How the Game is Played
Ringette has the same equipment as hockey. There are a few differences such as the triangles on the cage of the helmet, a straight stick, and a ring is used instead of a puck.
The sport is played on-ice; there are “ringette” or “free-play lines” at the top of the circles around the face-off dots. Ringette also has an extended goal crease in which only the goalie or acting goal keeper (AGK) are allowed to be in. Only three players of the five are allowed in each end zone from each team not counting the goalies.
Ringette requires the players to pass the ring across the blue lines in order to move from zone to zone. At the U12 level and up there is a 30 second shot clock used like one that is used in basketball.
With being required to pass the ring across the blue lines it makes it more of a team game because players cannot pull a Bobby Orr. Having a shot clock the sport can really be the fastest game on ice with only having 30 seconds once the players get control of the ring.
The game starts out with the guest team having a free pass from the centre zone circle where a hockey face-off would take place. Once the referee blows the whistle to start the game the girl taking the free pass has five seconds to pass the ring out of the circle to one of her teammates; if the pass is not made within those five seconds the ring is rewarded to the other team.
Free passes in ringette are used to start the game, start the game again after a penalty is called. There can be many situations that call for a free pass to be rewarded. When the play is stopped along the boards it is usually a free pass that starts the game again. After almost all stoppages in play a free pass usually starts the game up again. The one exception for a free pass to not start the game up again is when the ring is awarded as a goalie ring. A goalie ring is called when someone from the opposing team enters the crease and touches the ring before the five-second violation count is finished, or when the ring is awarded to the team defending in the zone the play is stopped in.
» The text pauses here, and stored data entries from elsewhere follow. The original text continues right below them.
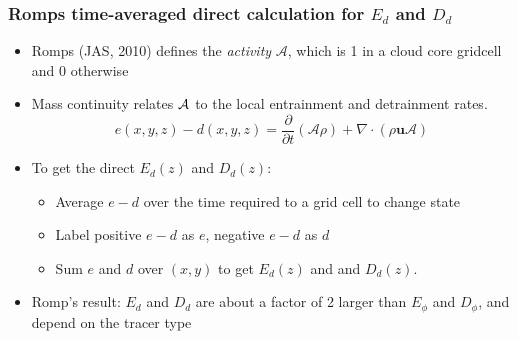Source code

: \documentclass[fleqn,hyperref={colorlinks=true,linkcolor=blue,urlcolor=blue},numbers]{beamer}
\begin{document}
\begin{frame}
  \frametitle{Romps time-averaged direct calculation for $E_d$ and $D_d$}

  \begin{itemize}
  \item Romps (JAS, 2010) defines the \textit{activity} $\mathcal{A}$, which is 1 in a cloud core gridcell
and 0 otherwise \pause
  \item Mass continuity relates ${\cal{A}}$ to the local entrainment and detrainment rates.
\begin{equation*}
  \label{eq:romps_e_minus_d}
  e(x,y,z) - d(x,y,z) = \frac{\partial}{\partial t}(\mathcal{A}\rho) 
        + \nabla \cdot (\rho \mathbf{u} \mathcal{A}) 
\end{equation*}

\pause
\item To get the direct $E_d(z)$ and $D_d(z)$:

  \begin{itemize}
  \item Average $e - d$ over the time required to a grid cell to change state
  \item Label positive  $e-d$  as $e$, negative $e-d$ as  $d$
  \item Sum $e$ and $d$ over $(x,y)$ to get  $E_d(z)$ and and $D_d(z)$.
  \end{itemize} \pause


\item Romp's result:  $E_d$ and $D_d$ are about a factor of 2 larger than
$E_\phi$ and $D_\phi$, and depend on the tracer type

  \end{itemize}


\end{frame}
\end{document}
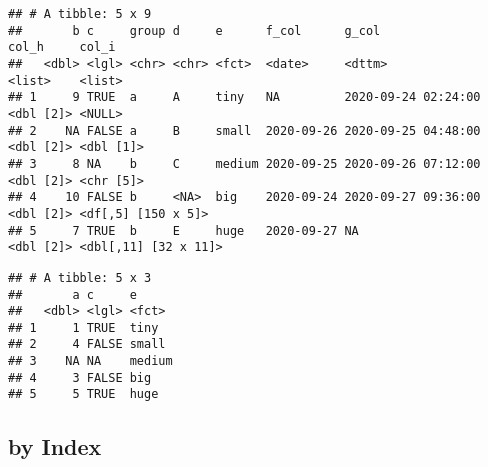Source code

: \documentclass[
]{book}
\newenvironment{Shaded}{\begin{snugshade}}{\end{snugshade}}
\newcommand{\KeywordTok}[1]{\textcolor[rgb]{0.13,0.29,0.53}{\textbf{#1}}}
\newcommand{\NormalTok}[1]{#1}
\newcommand{\OperatorTok}[1]{\textcolor[rgb]{0.81,0.36,0.00}{\textbf{#1}}}
\newcommand{\StringTok}[1]{\textcolor[rgb]{0.31,0.60,0.02}{#1}}
\begin{document}
\begin{Shaded}
\end{Shaded}

\begin{verbatim}
## # A tibble: 5 x 9
##       b c     group d     e      f_col      g_col               col_h     col_i               
##   <dbl> <lgl> <chr> <chr> <fct>  <date>     <dttm>              <list>    <list>              
## 1     9 TRUE  a     A     tiny   NA         2020-09-24 02:24:00 <dbl [2]> <NULL>              
## 2    NA FALSE a     B     small  2020-09-26 2020-09-25 04:48:00 <dbl [2]> <dbl [1]>           
## 3     8 NA    b     C     medium 2020-09-25 2020-09-26 07:12:00 <dbl [2]> <chr [5]>           
## 4    10 FALSE b     <NA>  big    2020-09-24 2020-09-27 09:36:00 <dbl [2]> <df[,5] [150 x 5]>  
## 5     7 TRUE  b     E     huge   2020-09-27 NA                  <dbl [2]> <dbl[,11] [32 x 11]>
\end{verbatim}

\begin{Shaded}
\end{Shaded}

\begin{verbatim}
## # A tibble: 5 x 3
##       a c     e     
##   <dbl> <lgl> <fct> 
## 1     1 TRUE  tiny  
## 2     4 FALSE small 
## 3    NA NA    medium
## 4     3 FALSE big   
## 5     5 TRUE  huge
\end{verbatim}

\hypertarget{by-index}{%
\subsection{by Index}\label{by-index}}

\begin{Shaded}
\end{Shaded}
\end{document}

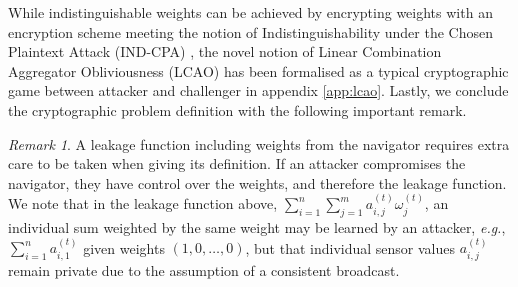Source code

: \documentclass[10pt,letterpaper,oneside,twocolumn,journal]{IEEEtran}
\theoremstyle{definition}
\theoremstyle{definition}
\theoremstyle{remark}
\newtheorem*{remark}{Remark}
\begin{document}
While indistinguishable weights can be achieved by encrypting weights with an encryption scheme meeting the notion of Indistinguishability under the Chosen Plaintext Attack (IND-CPA) \cite{katzIntroductionModernCryptography2008}, the novel notion of Linear Combination Aggregator Obliviousness (LCAO) has been formalised as a typical cryptographic game between attacker and challenger in appendix \ref{app:lcao}. Lastly, we conclude the cryptographic problem definition with the following important remark.
\begin{remark}
    A leakage function including weights from the navigator requires extra care to be taken when giving its definition. If an attacker compromises the navigator, they have control over the weights, and therefore the leakage function. We note that in the leakage function above, $\sum^n_{i=1}\sum^m_{j=1}a^{(t)}_{i,j}\omega^{(t)}_j$, an individual sum weighted by the same weight may be learned by an attacker, \textit{e.g.}, $\sum^n_{i=1}a^{(t)}_{i,1}$ given weights $(1,0,\dots,0)$, but that individual sensor values $a^{(t)}_{i,j}$ remain private due to the assumption of a consistent broadcast.
\end{remark}

% 
% 
\end{document}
Playing with a shot clock there are specific rules for how the shot clock can be reset. When a shot is made on the net the shot clock is reset when the ring contacts a goal post or the cross bar, the ring contacts the goalie or AGK within the crease, and if the ring contacts the goalie outside of the crease and that contact prevents the ring from entering the net. When the referee signals a delayed penalty the shot clock is reset.